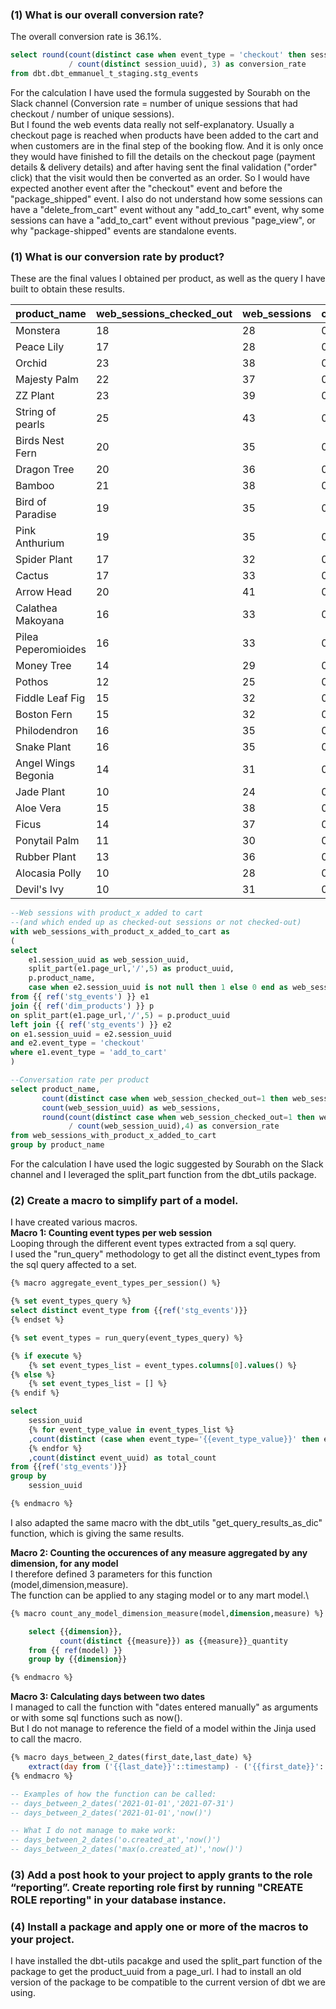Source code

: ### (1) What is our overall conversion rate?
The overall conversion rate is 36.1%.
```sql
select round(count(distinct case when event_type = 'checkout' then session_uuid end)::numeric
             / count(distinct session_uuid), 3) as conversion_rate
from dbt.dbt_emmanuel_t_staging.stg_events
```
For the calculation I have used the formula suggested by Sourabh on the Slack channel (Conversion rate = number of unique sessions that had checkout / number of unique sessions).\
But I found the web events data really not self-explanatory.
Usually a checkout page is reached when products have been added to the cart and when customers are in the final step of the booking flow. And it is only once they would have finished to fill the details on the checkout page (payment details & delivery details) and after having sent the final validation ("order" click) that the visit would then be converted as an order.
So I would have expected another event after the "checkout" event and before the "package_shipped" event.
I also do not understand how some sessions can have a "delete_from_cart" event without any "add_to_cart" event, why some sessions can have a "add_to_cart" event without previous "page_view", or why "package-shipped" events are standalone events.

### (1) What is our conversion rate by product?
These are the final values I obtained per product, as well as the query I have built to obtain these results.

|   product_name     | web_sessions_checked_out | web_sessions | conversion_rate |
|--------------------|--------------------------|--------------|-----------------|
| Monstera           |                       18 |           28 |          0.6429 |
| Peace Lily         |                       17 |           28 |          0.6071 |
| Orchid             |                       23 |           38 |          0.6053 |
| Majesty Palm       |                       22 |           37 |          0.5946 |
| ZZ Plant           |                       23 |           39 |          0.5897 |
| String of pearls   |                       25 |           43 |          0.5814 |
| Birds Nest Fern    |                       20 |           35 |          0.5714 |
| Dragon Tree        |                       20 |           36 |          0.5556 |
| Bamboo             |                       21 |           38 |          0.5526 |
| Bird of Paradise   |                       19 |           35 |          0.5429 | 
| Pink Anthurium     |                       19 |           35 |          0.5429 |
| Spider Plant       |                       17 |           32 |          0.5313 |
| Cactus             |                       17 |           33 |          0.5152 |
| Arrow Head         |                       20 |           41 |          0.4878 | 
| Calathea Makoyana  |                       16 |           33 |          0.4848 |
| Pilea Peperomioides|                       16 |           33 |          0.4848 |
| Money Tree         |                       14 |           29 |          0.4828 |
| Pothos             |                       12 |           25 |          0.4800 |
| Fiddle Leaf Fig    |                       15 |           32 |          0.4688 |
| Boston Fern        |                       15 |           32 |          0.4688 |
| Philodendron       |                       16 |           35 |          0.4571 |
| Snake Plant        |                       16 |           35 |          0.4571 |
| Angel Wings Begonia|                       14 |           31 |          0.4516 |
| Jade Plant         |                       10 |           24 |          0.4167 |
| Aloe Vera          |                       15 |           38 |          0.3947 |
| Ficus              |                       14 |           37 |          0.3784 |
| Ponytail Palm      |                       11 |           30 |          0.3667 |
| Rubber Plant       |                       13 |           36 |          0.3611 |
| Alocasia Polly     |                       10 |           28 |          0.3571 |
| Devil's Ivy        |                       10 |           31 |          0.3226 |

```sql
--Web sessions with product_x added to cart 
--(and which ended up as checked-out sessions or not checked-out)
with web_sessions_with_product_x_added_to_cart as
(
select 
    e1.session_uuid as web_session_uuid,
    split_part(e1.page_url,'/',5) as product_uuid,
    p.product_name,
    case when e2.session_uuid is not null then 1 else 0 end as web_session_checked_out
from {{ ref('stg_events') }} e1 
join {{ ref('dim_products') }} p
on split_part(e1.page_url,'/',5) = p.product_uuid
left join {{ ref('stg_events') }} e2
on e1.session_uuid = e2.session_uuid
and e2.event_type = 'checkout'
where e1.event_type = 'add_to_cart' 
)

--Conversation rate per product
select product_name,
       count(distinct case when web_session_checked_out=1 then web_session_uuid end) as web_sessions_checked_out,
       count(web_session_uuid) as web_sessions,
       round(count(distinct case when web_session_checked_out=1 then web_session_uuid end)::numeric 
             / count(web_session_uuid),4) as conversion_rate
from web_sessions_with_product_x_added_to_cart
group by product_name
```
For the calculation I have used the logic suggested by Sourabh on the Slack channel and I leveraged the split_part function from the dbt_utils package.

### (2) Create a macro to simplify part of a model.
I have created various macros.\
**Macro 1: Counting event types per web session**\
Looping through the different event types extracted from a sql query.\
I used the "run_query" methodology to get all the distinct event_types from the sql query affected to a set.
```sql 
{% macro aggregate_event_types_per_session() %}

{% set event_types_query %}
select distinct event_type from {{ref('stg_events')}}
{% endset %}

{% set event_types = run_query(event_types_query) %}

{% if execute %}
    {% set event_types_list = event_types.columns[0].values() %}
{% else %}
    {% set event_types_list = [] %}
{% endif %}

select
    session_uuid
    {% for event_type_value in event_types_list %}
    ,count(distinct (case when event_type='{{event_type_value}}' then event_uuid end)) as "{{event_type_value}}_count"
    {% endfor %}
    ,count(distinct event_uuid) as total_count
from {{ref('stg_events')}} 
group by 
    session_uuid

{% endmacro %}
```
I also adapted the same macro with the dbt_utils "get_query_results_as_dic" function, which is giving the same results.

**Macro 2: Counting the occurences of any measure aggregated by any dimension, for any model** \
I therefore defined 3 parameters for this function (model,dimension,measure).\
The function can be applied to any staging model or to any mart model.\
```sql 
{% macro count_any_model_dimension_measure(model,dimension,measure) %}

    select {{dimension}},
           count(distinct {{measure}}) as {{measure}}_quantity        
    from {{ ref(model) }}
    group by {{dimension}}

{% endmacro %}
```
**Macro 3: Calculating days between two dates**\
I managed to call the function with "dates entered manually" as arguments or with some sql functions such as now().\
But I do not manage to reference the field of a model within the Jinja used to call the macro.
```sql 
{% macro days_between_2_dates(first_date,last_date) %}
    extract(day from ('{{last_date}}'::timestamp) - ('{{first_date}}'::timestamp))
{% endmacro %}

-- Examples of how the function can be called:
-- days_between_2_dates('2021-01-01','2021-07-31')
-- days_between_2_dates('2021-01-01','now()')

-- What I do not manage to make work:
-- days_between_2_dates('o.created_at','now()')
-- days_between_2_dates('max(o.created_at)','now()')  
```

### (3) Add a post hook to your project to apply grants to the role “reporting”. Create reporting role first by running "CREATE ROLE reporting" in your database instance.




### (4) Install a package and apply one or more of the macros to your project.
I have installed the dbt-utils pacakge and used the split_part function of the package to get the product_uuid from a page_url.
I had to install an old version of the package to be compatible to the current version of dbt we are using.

★ ★ ★ ★

■ About this task:
In the entries above, identify every line with the word "your". Copy those lines.

■ Task answer:
### (3) Add a post hook to your project to apply grants to the role “reporting”. Create reporting role first by running "CREATE ROLE reporting" in your database instance.
### (4) Install a package and apply one or more of the macros to your project.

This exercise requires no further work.